• [Problem] Each entry is to be retyped without alteration, and no picture is to be included.

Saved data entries
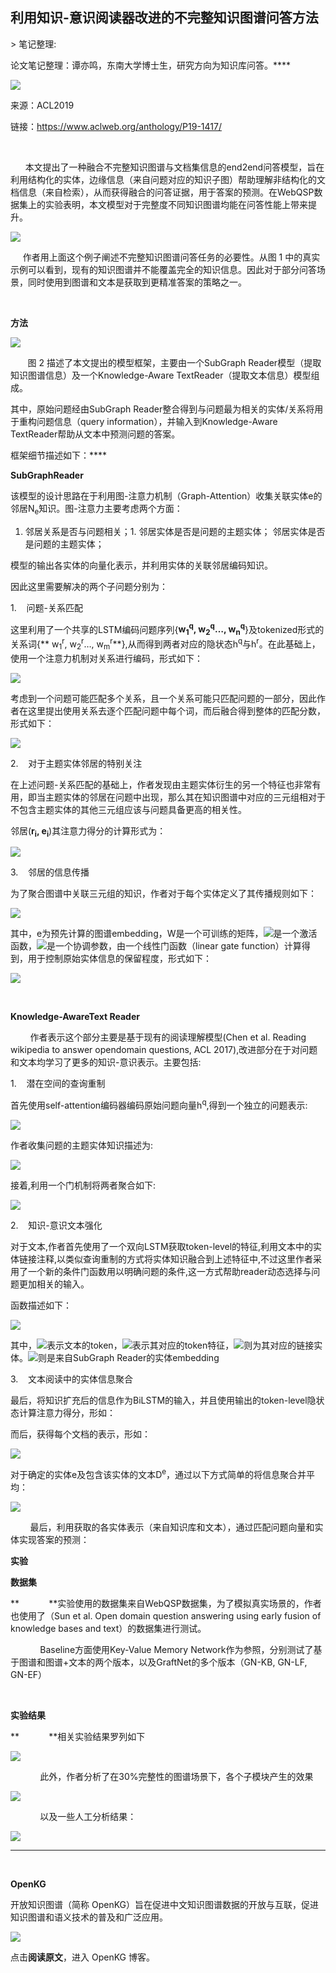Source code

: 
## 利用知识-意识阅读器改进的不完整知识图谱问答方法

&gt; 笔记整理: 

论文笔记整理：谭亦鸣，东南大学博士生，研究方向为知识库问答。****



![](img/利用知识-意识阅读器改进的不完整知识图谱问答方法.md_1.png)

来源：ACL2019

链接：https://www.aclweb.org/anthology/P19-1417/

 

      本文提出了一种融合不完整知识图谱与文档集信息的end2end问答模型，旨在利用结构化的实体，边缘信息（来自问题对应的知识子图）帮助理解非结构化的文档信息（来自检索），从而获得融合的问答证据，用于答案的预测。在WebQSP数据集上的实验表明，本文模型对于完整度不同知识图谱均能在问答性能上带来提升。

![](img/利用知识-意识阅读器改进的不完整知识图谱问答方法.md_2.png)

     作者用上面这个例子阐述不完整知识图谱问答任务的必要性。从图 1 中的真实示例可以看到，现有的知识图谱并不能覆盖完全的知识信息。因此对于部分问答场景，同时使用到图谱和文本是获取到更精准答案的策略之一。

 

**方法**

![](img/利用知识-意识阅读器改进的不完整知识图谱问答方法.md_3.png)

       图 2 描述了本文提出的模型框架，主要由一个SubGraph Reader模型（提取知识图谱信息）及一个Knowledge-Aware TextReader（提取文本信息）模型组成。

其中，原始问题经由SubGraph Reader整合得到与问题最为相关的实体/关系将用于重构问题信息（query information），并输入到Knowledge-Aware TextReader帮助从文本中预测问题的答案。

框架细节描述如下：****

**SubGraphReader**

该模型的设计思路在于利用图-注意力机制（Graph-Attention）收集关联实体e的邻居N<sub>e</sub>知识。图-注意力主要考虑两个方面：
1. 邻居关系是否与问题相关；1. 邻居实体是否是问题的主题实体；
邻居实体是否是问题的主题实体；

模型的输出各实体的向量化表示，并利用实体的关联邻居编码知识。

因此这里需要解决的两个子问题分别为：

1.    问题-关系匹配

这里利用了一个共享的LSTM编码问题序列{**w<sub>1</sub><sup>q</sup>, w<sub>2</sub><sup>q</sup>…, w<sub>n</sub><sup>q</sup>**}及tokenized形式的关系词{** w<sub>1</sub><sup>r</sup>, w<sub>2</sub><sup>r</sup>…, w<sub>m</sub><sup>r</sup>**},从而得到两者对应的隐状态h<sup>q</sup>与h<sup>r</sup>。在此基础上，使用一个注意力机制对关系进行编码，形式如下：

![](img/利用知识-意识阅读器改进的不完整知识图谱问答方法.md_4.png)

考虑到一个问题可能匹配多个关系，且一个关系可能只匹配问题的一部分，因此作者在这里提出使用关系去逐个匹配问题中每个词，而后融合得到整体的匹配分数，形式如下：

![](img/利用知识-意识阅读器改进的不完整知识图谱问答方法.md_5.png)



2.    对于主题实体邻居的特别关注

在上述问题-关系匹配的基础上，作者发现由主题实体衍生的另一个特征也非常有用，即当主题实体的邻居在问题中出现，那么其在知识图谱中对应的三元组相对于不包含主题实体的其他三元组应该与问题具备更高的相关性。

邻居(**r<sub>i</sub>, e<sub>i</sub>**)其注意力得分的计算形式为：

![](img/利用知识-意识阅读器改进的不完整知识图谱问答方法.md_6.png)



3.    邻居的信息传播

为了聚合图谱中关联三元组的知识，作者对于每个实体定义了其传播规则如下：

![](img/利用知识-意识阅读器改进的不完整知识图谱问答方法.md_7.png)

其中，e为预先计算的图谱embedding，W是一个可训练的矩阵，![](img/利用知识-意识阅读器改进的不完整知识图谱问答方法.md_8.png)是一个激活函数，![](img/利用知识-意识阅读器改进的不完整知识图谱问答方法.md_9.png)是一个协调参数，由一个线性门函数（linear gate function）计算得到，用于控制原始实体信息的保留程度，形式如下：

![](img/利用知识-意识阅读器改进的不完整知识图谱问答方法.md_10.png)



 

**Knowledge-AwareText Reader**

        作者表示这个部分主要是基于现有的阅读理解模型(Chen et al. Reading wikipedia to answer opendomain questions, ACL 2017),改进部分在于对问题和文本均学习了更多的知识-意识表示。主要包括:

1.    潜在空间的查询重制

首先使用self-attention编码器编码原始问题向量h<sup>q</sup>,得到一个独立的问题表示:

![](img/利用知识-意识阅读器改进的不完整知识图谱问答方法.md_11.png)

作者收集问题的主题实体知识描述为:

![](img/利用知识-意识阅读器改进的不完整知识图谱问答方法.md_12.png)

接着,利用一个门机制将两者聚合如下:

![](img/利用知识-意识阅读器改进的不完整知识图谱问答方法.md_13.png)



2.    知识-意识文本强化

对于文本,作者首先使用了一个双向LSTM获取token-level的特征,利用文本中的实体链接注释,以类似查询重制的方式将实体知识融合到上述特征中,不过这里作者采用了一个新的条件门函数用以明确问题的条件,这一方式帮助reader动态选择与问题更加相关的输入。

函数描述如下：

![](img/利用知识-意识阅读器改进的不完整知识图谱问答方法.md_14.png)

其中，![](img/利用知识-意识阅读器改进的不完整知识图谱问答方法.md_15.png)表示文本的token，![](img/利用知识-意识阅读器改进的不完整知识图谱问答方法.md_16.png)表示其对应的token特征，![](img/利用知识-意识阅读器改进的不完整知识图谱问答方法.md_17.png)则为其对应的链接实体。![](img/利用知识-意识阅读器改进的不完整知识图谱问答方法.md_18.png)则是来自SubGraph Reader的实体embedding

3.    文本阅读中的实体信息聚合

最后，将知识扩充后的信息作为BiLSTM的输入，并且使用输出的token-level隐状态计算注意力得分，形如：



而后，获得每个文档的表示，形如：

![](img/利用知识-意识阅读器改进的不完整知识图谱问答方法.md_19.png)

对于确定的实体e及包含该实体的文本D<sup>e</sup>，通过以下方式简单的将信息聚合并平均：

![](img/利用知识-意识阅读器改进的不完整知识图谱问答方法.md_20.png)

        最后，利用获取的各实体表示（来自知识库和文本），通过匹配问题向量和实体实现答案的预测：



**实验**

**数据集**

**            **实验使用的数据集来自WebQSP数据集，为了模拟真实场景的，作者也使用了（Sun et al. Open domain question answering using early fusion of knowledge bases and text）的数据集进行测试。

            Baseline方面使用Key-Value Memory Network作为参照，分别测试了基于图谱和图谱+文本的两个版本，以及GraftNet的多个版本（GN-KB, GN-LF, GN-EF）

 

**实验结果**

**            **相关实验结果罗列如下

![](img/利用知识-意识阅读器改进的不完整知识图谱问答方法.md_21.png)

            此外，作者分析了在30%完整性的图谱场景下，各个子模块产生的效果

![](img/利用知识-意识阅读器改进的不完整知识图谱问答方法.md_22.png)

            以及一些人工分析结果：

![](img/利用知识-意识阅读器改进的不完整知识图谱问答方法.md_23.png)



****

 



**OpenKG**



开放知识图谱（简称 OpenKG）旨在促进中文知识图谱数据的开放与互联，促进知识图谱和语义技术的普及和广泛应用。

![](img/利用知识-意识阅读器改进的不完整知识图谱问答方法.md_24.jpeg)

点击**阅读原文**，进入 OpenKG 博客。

• [Task answer]
Source code

: 
## 利用知识-意识阅读器改进的不完整知识图谱问答方法

&gt; 笔记整理: 

论文笔记整理：谭亦鸣，东南大学博士生，研究方向为知识库问答。****



![](img/利用知识-意识阅读器改进的不完整知识图谱问答方法.md_1.png)

来源：ACL2019

链接：https://www.aclweb.org/anthology/P19-1417/

 

      本文提出了一种融合不完整知识图谱与文档集信息的end2end问答模型，旨在利用结构化的实体，边缘信息（来自问题对应的知识子图）帮助理解非结构化的文档信息（来自检索），从而获得融合的问答证据，用于答案的预测。在WebQSP数据集上的实验表明，本文模型对于完整度不同知识图谱均能在问答性能上带来提升。

![](img/利用知识-意识阅读器改进的不完整知识图谱问答方法.md_2.png)

     作者用上面这个例子阐述不完整知识图谱问答任务的必要性。从图 1 中的真实示例可以看到，现有的知识图谱并不能覆盖完全的知识信息。因此对于部分问答场景，同时使用到图谱和文本是获取到更精准答案的策略之一。

 

**方法**

![](img/利用知识-意识阅读器改进的不完整知识图谱问答方法.md_3.png)

       图 2 描述了本文提出的模型框架，主要由一个SubGraph Reader模型（提取知识图谱信息）及一个Knowledge-Aware TextReader（提取文本信息）模型组成。

其中，原始问题经由SubGraph Reader整合得到与问题最为相关的实体/关系将用于重构问题信息（query information），并输入到Knowledge-Aware TextReader帮助从文本中预测问题的答案。

框架细节描述如下：****

**SubGraphReader**

该模型的设计思路在于利用图-注意力机制（Graph-Attention）收集关联实体e的邻居N<sub>e</sub>知识。图-注意力主要考虑两个方面：
1. 邻居关系是否与问题相关；1. 邻居实体是否是问题的主题实体；
邻居实体是否是问题的主题实体；

模型的输出各实体的向量化表示，并利用实体的关联邻居编码知识。

因此这里需要解决的两个子问题分别为：

1.    问题-关系匹配

这里利用了一个共享的LSTM编码问题序列{**w<sub>1</sub><sup>q</sup>, w<sub>2</sub><sup>q</sup>…, w<sub>n</sub><sup>q</sup>**}及tokenized形式的关系词{** w<sub>1</sub><sup>r</sup>, w<sub>2</sub><sup>r</sup>…, w<sub>m</sub><sup>r</sup>**},从而得到两者对应的隐状态h<sup>q</sup>与h<sup>r</sup>。在此基础上，使用一个注意力机制对关系进行编码，形式如下：

![](img/利用知识-意识阅读器改进的不完整知识图谱问答方法.md_4.png)

考虑到一个问题可能匹配多个关系，且一个关系可能只匹配问题的一部分，因此作者在这里提出使用关系去逐个匹配问题中每个词，而后融合得到整体的匹配分数，形式如下：

![](img/利用知识-意识阅读器改进的不完整知识图谱问答方法.md_5.png)



2.    对于主题实体邻居的特别关注

在上述问题-关系匹配的基础上，作者发现由主题实体衍生的另一个特征也非常有用，即当主题实体的邻居在问题中出现，那么其在知识图谱中对应的三元组相对于不包含主题实体的其他三元组应该与问题具备更高的相关性。

邻居(**r<sub>i</sub>, e<sub>i</sub>**)其注意力得分的计算形式为：

![](img/利用知识-意识阅读器改进的不完整知识图谱问答方法.md_6.png)



3.    邻居的信息传播

为了聚合图谱中关联三元组的知识，作者对于每个实体定义了其传播规则如下：

![](img/利用知识-意识阅读器改进的不完整知识图谱问答方法.md_7.png)

其中，e为预先计算的图谱embedding，W是一个可训练的矩阵，![](img/利用知识-意识阅读器改进的不完整知识图谱问答方法.md_8.png)是一个激活函数，![](img/利用知识-意识阅读器改进的不完整知识图谱问答方法.md_9.png)是一个协调参数，由一个线性门函数（linear gate function）计算得到，用于控制原始实体信息的保留程度，形式如下：

![](img/利用知识-意识阅读器改进的不完整知识图谱问答方法.md_10.png)



 

**Knowledge-AwareText Reader**

        作者表示这个部分主要是基于现有的阅读理解模型(Chen et al. Reading wikipedia to answer opendomain questions, ACL 2017),改进部分在于对问题和文本均学习了更多的知识-意识表示。主要包括:

1.    潜在空间的查询重制

首先使用self-attention编码器编码原始问题向量h<sup>q</sup>,得到一个独立的问题表示:

![](img/利用知识-意识阅读器改进的不完整知识图谱问答方法.md_11.png)

作者收集问题的主题实体知识描述为:

![](img/利用知识-意识阅读器改进的不完整知识图谱问答方法.md_12.png)

接着,利用一个门机制将两者聚合如下:

![](img/利用知识-意识阅读器改进的不完整知识图谱问答方法.md_13.png)



2.    知识-意识文本强化

对于文本,作者首先使用了一个双向LSTM获取token-level的特征,利用文本中的实体链接注释,以类似查询重制的方式将实体知识融合到上述特征中,不过这里作者采用了一个新的条件门函数用以明确问题的条件,这一方式帮助reader动态选择与问题更加相关的输入。

函数描述如下：

![](img/利用知识-意识阅读器改进的不完整知识图谱问答方法.md_14.png)

其中，![](img/利用知识-意识阅读器改进的不完整知识图谱问答方法.md_15.png)表示文本的token，![](img/利用知识-意识阅读器改进的不完整知识图谱问答方法.md_16.png)表示其对应的token特征，![](img/利用知识-意识阅读器改进的不完整知识图谱问答方法.md_17.png)则为其对应的链接实体。![](img/利用知识-意识阅读器改进的不完整知识图谱问答方法.md_18.png)则是来自SubGraph Reader的实体embedding

3.    文本阅读中的实体信息聚合

最后，将知识扩充后的信息作为BiLSTM的输入，并且使用输出的token-level隐状态计算注意力得分，形如：



而后，获得每个文档的表示，形如：

![](img/利用知识-意识阅读器改进的不完整知识图谱问答方法.md_19.png)

对于确定的实体e及包含该实体的文本D<sup>e</sup>，通过以下方式简单的将信息聚合并平均：

![](img/利用知识-意识阅读器改进的不完整知识图谱问答方法.md_20.png)

        最后，利用获取的各实体表示（来自知识库和文本），通过匹配问题向量和实体实现答案的预测：



**实验**

**数据集**

**            **实验使用的数据集来自WebQSP数据集，为了模拟真实场景的，作者也使用了（Sun et al. Open domain question answering using early fusion of knowledge bases and text）的数据集进行测试。

            Baseline方面使用Key-Value Memory Network作为参照，分别测试了基于图谱和图谱+文本的两个版本，以及GraftNet的多个版本（GN-KB, GN-LF, GN-EF）

 

**实验结果**

**            **相关实验结果罗列如下

![](img/利用知识-意识阅读器改进的不完整知识图谱问答方法.md_21.png)

            此外，作者分析了在30%完整性的图谱场景下，各个子模块产生的效果

![](img/利用知识-意识阅读器改进的不完整知识图谱问答方法.md_22.png)

            以及一些人工分析结果：

![](img/利用知识-意识阅读器改进的不完整知识图谱问答方法.md_23.png)



****

 



**OpenKG**



开放知识图谱（简称 OpenKG）旨在促进中文知识图谱数据的开放与互联，促进知识图谱和语义技术的普及和广泛应用。

![](img/利用知识-意识阅读器改进的不完整知识图谱问答方法.md_24.jpeg)

点击**阅读原文**，进入 OpenKG 博客。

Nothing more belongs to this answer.